▶ _Required action_
Return every line of the data below that includes the string "locks".

===

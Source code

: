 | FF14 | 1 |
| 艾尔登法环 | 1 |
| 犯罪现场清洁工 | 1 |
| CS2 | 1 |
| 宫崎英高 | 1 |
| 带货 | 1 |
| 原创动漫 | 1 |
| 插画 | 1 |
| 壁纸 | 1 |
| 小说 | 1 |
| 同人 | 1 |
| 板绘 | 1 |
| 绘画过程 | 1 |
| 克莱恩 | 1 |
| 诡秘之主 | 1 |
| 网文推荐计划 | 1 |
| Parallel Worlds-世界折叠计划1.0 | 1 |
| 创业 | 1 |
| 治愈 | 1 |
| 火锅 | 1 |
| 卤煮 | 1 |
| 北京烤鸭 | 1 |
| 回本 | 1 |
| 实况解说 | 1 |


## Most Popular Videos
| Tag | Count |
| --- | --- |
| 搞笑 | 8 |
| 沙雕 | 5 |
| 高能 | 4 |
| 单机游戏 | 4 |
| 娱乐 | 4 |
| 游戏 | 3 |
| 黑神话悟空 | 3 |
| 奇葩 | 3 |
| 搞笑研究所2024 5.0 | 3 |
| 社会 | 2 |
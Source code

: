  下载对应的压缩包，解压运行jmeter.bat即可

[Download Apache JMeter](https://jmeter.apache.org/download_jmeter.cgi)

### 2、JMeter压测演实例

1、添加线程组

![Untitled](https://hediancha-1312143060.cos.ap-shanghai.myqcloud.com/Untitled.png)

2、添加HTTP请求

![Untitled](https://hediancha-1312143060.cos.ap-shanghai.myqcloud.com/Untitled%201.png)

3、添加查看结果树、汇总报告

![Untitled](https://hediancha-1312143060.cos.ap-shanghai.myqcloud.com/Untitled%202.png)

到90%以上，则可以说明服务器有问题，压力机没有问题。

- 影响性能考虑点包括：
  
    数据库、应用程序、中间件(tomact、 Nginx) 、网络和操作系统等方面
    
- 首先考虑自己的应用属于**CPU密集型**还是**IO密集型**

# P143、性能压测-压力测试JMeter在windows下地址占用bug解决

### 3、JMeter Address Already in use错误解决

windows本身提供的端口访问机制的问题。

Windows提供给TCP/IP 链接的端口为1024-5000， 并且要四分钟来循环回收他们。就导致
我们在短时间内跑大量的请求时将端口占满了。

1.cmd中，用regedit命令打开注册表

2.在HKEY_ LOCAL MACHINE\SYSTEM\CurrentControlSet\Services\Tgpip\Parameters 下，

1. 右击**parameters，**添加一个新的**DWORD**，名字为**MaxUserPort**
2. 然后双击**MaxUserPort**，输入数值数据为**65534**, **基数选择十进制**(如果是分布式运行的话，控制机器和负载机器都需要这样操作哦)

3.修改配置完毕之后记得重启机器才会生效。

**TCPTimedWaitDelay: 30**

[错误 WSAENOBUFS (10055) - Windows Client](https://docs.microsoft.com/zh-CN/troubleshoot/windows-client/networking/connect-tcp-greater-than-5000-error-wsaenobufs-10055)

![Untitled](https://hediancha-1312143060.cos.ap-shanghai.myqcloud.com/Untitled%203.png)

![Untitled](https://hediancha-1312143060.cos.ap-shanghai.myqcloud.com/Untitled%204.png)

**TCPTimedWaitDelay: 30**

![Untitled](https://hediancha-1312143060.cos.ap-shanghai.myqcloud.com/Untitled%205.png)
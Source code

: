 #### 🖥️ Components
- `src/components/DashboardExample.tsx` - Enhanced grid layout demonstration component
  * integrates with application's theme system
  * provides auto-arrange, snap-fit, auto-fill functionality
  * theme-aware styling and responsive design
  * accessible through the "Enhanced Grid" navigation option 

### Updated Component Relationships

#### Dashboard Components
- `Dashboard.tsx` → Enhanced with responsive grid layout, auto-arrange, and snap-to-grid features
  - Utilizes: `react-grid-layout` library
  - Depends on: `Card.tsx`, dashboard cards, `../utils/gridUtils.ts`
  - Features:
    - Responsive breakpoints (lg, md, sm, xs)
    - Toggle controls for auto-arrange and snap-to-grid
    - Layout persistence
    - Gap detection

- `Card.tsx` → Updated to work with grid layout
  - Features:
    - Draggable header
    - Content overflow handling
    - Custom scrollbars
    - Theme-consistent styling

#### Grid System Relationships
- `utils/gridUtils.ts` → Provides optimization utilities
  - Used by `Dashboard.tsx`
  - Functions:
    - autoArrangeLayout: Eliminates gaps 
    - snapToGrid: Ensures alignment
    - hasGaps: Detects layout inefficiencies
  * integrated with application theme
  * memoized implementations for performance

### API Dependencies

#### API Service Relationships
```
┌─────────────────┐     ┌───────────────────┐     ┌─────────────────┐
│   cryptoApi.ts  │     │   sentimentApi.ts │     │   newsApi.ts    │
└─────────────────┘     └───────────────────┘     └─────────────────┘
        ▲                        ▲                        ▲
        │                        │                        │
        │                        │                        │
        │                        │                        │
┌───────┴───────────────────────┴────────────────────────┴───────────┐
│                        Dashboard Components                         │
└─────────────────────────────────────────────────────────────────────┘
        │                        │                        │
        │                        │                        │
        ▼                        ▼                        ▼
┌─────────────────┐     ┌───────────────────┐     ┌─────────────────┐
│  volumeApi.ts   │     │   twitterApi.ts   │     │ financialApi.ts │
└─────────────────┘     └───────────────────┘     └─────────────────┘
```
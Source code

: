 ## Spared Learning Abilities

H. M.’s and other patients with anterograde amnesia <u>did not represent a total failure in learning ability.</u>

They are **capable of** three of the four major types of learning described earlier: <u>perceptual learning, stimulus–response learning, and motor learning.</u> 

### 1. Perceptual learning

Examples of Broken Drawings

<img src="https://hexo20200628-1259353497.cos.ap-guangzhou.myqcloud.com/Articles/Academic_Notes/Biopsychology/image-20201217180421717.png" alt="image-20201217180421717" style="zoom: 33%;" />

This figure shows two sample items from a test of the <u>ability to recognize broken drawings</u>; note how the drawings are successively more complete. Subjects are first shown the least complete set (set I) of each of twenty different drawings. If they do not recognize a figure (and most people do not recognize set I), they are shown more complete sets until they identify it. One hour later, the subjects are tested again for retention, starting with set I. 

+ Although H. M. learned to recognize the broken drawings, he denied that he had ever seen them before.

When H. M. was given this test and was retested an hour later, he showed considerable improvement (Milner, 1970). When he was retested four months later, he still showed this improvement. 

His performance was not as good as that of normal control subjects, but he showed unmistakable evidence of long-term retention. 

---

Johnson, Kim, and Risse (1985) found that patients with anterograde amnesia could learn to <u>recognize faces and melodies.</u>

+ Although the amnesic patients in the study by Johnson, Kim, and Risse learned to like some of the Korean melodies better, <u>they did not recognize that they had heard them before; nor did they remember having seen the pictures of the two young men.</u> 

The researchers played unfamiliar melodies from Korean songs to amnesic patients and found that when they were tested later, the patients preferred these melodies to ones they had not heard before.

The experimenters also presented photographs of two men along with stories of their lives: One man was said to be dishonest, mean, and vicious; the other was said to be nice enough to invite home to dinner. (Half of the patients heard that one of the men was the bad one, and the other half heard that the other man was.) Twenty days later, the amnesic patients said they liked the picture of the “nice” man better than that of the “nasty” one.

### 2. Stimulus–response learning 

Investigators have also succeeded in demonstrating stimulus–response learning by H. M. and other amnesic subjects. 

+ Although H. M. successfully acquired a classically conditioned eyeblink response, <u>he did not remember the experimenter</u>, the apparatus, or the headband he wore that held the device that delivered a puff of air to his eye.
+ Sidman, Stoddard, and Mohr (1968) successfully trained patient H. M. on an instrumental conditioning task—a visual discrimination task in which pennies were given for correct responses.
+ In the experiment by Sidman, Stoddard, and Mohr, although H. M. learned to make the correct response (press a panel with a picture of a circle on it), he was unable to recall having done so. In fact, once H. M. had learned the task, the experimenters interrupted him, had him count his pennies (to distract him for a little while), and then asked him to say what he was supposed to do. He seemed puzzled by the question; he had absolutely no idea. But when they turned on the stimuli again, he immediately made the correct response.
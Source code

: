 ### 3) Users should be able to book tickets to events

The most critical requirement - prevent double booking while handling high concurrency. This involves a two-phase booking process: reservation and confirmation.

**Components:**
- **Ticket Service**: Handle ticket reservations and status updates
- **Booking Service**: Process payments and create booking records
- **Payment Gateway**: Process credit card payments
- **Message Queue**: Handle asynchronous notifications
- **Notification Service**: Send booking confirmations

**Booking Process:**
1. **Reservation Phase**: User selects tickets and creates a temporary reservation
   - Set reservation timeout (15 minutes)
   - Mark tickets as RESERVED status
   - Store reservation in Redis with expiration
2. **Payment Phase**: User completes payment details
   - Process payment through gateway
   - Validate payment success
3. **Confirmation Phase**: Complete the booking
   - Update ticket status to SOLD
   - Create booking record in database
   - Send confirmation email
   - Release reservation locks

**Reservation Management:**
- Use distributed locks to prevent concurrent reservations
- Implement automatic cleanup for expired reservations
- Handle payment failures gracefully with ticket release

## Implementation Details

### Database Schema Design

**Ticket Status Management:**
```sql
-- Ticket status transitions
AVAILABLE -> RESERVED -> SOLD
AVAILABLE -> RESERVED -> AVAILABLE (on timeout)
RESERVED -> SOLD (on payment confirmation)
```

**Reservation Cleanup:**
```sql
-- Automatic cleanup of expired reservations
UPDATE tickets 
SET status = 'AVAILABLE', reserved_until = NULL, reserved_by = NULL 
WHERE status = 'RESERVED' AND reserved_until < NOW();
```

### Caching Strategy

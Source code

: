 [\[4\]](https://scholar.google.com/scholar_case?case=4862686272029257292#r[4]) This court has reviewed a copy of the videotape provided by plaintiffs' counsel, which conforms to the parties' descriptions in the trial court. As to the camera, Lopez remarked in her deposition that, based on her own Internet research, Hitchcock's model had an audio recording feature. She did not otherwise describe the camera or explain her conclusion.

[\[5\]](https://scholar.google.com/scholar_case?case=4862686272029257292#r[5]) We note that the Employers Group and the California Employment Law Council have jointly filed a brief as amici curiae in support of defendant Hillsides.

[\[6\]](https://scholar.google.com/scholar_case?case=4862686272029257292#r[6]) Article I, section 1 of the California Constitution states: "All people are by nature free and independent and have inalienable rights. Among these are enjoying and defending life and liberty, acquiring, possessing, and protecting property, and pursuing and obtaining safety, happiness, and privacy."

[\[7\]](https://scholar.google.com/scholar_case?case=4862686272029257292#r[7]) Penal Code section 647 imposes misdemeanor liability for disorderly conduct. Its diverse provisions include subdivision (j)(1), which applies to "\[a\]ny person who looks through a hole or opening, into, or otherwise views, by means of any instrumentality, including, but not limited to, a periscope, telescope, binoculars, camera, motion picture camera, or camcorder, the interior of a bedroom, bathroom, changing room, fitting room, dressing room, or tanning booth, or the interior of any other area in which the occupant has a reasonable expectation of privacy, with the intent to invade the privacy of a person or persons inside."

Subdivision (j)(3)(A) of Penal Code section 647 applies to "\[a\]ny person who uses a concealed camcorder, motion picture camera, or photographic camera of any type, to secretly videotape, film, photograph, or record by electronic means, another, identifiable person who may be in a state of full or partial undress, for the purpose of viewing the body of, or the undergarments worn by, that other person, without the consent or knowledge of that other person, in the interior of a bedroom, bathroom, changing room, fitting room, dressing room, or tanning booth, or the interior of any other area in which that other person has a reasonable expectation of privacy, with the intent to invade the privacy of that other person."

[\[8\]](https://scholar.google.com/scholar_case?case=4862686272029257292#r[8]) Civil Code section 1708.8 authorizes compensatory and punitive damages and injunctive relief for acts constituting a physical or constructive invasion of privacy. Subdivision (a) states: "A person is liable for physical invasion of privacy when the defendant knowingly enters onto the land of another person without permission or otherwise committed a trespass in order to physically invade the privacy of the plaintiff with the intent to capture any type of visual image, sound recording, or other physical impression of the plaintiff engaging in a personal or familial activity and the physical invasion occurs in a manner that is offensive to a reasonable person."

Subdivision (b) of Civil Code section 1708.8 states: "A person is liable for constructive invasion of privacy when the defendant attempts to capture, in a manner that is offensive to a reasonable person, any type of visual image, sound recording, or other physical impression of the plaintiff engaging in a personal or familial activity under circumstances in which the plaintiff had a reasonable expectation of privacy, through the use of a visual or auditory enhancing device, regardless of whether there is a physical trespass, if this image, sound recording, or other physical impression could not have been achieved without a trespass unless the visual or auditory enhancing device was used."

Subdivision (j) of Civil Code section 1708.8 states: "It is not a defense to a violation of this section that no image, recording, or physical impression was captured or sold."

===

▶ _Expected answer_
   - Release reservation locks
- Use distributed locks to prevent concurrent reservations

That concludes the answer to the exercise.